Hex3に入り、寒くもなかったので暫く寝袋の上に寝そべってウオッカを飲んでいた。この夜の肴はチーズと生ハム。少し贅沢。
SGT.Mとは妙に馬鹿話が噛み合う。久々に腹がよじれるほど笑ったあと、笑いで咳き込みながらMnt.FlyのHPD-900にTitanium GoatのPtarmigan Bivyで寝た。マットはORのDownMat7 Shot、短いモデルだから足元にはザックを置いて、その上にアストロフォイルを敷いた。断熱は完璧。こちらも全然冷えを感じることはなかった。
無風でもあり、Hex内は相対湿度で90%以上あった。大人二人が腹をよじって大いに呼吸運動をしたので壁も結露したが、凍っても払えば落ちるから気にしない。湿るとHex3も弛むが、外から一度テンションをかけ直し、二回目は面倒なので中のポールを延ばして張りを掛けた。

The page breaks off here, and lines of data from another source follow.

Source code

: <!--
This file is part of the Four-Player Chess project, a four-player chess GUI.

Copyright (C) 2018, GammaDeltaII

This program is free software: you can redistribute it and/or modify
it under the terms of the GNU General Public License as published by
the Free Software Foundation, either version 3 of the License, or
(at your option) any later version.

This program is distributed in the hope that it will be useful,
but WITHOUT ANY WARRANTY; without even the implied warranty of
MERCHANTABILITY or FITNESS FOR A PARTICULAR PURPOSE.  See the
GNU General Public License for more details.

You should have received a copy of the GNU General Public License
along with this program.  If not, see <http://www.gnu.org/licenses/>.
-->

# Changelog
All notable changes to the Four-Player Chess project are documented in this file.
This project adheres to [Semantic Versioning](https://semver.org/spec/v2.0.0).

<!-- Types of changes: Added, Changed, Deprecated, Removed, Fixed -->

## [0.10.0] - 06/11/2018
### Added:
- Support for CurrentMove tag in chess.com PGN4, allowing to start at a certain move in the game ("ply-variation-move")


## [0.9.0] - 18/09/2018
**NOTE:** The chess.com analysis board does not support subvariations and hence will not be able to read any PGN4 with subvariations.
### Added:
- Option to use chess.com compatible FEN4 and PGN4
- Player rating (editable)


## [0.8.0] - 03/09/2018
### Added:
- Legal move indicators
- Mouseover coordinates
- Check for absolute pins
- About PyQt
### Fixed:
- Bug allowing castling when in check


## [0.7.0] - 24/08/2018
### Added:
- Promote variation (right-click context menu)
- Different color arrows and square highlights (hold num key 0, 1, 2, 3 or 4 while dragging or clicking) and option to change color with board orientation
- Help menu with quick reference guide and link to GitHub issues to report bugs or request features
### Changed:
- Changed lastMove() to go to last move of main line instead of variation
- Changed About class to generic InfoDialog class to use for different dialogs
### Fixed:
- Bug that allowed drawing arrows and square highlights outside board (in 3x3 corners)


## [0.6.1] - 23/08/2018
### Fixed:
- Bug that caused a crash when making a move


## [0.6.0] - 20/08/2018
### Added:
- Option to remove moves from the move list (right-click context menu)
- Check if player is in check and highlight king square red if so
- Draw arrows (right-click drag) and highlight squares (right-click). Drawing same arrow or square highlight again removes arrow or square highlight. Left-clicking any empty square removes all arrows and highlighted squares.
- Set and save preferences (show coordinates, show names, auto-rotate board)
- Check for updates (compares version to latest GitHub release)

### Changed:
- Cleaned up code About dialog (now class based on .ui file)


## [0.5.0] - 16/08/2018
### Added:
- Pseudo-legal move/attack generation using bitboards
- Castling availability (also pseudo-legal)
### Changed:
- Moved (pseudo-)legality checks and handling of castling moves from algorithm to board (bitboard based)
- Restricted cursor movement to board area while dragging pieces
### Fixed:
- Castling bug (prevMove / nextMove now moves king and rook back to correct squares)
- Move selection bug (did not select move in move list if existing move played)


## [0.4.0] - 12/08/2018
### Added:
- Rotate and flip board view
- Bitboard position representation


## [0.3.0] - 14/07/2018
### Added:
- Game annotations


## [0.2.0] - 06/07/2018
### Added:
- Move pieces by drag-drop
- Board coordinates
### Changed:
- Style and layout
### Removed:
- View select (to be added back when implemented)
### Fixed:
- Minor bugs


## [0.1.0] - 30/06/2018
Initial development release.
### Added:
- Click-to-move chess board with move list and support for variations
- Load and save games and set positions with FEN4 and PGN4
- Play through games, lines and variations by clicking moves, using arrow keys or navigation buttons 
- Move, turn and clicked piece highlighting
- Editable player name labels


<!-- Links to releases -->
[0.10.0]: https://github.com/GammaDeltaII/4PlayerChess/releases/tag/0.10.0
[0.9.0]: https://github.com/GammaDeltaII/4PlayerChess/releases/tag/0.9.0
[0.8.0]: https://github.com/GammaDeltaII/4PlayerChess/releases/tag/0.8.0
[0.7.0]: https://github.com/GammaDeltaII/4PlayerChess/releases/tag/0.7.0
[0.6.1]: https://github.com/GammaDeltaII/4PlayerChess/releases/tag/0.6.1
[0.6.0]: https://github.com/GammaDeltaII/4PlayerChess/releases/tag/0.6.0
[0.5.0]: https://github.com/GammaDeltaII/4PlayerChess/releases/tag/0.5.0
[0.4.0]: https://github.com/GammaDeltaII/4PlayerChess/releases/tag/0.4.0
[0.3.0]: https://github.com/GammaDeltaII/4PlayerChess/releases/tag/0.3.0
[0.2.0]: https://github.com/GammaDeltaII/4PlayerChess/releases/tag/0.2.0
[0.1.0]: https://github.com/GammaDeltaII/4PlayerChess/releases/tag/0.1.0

夜中に降雪あり。結局、朝まで30cm近い新雪を得た。
前線が太平洋側を通過して降る雪は温度が高くHex3の急傾斜でも雪は付く。夜中に気が付いたら壁をド突いて雪を落とすのだが、裾に落とした雪が積もって通気が損なわれるので、寝ながら腕を伸ばしてトンネルを掘ってやると、スーっと新鮮な空気が入ってくるのを感じた。そんなことを三回くらい繰り返したか。が、充分寝た。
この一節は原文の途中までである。